O alcance dos efeitos do dano morais ai além dos prejuizos, podendo atingir até mesmo a personalidade do titular do bem, gerando efeitos psíquicos negativos e alcançando a alma e identidade própria do indivíduo. A perda não apenas atinge o patrimônio,
como também a integridade psicológica do senhor da coisa. Alías, este é o entendimento do Mestre Clayton Reis, eminente Magistrado no Paraná, que em sua obra Dano Moral, pág. 81 assim afirma ” O fato é que toda e qualquer manifestação que resulte
em desequilíbrio ao bem-estar das pesoas representa um dano de natureza íntima. Assim, para que ocorra este desequilíbrio é necessário que as pessoas tenham sido alvo de lesões no seu patrimônio ideal, no que resulta em dano” . Portanto, quando pleiteada
indenização por danos morais pela perda de um bem material, pleitea-se também indenização pela lesão causada à integridade moral e psíquica do seu titular. Um exemplo importante seria o de um cidadão que juntou por 5 anos um valor em espécie para
adquirir um carro 0km, trabalhando diariamente e economizando quase que 30% de seu salário mensal para comprar o carro. Após a realização do sonho, com a respectiva satisfação do desejo, vê seu carro totalmente avariado, em perda total, pela imprudência
de um outro motorista. Os efeitos causados pelo abalo moral e patrimonial deste indivíduo vão além dos prejuizos materiais. Como poderia ficar aquele que perde repentinamente um único bem que trabalhou e sonhou parte de sua vida possuir ? É evidente
que houve um grave abalo moral. Esta abrangência é que deve, também, ser considerada pelo julgador. O dano moral também está associado à perda de bens materiais. Outro bom exemplo foi o confisco oriundo daquelas inesquecíveis ações inusitadas e lesivas
à toda nação fruto dos Planos Collor. Muitos cidadãos ficaram psicologicamente abalados com a dor da perda. Este abalo não pode ser desconsiderado pelo julgador como elmento basilar à reparação dos danos morais. A prova pericial psicológica também,
se necessária, poderá ser requisitada pelo juiz a fim de comprovar os efeitos causados no proprietário da coisa pela dor da perda.

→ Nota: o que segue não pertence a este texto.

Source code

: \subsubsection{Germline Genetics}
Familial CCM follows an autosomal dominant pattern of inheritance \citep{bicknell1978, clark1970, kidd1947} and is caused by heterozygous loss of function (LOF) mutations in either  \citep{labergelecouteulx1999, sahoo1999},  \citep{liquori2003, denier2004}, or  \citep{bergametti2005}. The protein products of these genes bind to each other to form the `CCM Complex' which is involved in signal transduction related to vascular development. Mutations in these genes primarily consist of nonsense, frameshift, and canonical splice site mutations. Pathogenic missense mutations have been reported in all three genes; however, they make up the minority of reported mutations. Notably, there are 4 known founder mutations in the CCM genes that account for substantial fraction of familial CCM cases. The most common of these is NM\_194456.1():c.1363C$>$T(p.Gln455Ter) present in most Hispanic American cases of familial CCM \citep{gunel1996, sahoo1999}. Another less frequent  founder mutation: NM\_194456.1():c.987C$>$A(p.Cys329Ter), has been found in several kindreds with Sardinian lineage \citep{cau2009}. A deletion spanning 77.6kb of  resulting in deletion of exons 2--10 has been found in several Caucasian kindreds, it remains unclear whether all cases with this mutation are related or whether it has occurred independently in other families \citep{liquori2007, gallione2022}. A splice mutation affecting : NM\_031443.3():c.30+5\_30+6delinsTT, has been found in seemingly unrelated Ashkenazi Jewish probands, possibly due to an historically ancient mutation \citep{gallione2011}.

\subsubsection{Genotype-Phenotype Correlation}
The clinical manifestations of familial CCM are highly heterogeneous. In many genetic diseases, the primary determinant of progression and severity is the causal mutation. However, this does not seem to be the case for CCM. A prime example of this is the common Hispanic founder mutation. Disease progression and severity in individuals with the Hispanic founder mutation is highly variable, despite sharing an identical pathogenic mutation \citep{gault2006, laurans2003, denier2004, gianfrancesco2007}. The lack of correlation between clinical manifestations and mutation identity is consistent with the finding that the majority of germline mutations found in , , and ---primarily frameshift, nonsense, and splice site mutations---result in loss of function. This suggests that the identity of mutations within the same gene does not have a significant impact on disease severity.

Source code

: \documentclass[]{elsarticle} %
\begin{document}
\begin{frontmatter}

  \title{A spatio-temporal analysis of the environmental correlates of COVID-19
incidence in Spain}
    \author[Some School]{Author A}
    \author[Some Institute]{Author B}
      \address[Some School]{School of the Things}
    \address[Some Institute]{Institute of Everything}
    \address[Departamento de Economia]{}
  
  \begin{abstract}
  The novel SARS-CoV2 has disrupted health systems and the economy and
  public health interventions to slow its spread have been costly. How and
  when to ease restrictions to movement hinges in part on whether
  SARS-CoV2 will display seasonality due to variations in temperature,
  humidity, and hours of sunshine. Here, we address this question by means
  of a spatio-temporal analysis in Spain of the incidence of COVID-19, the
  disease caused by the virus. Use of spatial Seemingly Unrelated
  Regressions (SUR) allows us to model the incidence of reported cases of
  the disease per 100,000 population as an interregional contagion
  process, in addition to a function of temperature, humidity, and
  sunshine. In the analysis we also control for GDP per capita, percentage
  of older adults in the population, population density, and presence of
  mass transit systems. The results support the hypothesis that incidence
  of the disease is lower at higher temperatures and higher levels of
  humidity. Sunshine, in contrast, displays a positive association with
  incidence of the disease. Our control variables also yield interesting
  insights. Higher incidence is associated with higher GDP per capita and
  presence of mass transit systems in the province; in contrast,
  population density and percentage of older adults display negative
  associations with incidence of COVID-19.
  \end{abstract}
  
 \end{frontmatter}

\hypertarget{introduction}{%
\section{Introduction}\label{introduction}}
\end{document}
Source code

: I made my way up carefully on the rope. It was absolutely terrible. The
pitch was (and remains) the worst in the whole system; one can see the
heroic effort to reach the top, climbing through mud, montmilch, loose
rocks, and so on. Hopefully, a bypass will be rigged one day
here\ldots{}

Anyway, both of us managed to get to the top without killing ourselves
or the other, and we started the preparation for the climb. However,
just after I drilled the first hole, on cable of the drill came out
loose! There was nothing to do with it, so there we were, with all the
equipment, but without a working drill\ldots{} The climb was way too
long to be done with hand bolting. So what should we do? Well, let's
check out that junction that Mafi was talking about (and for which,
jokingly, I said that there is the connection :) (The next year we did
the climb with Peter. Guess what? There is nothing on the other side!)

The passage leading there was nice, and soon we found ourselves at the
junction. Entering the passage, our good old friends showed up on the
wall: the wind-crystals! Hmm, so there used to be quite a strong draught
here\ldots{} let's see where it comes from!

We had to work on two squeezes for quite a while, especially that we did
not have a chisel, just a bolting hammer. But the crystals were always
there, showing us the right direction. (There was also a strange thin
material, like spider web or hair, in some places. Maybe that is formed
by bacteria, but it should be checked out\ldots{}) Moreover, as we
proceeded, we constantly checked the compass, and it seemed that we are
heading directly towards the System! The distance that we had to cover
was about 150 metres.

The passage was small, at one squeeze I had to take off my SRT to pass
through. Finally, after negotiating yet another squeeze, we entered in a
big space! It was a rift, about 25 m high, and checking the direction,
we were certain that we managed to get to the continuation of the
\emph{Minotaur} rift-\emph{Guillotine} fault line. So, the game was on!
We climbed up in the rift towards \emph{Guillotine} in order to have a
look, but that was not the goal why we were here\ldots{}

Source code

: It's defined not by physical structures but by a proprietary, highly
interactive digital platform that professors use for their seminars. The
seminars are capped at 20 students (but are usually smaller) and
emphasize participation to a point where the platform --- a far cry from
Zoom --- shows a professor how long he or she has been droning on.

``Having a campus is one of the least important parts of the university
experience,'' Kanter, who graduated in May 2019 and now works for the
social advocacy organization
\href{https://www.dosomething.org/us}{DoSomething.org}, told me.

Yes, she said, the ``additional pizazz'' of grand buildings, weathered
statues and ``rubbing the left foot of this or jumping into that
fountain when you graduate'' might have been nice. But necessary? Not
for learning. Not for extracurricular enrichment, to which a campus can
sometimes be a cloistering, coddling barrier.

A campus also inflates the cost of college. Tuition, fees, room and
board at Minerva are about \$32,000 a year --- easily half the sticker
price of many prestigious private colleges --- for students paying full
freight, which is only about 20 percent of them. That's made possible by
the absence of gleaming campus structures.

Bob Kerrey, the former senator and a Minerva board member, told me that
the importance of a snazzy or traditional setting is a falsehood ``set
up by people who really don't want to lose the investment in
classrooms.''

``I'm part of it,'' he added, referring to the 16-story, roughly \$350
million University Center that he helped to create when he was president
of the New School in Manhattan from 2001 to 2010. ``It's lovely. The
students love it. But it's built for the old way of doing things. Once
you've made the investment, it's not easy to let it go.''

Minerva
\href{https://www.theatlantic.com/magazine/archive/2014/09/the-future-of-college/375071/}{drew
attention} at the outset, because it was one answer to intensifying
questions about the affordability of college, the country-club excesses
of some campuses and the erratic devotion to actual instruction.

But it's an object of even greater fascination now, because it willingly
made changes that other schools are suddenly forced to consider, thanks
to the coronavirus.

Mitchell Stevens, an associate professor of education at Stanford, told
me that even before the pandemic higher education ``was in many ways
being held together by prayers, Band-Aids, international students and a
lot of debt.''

E é esta mesma dor que pouco vem sendo considerada pela maioria dos doutrinadores e da jurisprudência de nossos
tribunais. Estes efeitos devem ser considerados como de grande importância para o arbitramento dos danos morais. A importância do valor da coisa para o titular é muito particular. Cada caso deve ser observado com peculiaridade própria. Às vezes a
importância de um objeto para o titular é maior do que para terceiros. Exemplo vivo disto, é uma orquídea rara para um colecionador que é violentamente cortada por um leigo e levada para valer de enfeite temporário. Para aquele que cortou a haste
da flora, não houve dano algum, mas para o colecionador, houve algo quase que irreparável. Pois a dor da perda de todo um investimento de quase dez anos para a produção de uma flor é insuportável.
Este é o condão que o julgador deve possuir,
para garantir a evolução dos nossos dispositivos judiciais, e a consequente manutenção da ordem e da paz social, atribuindo ao dano moral a abrangência que lhe é peculiar.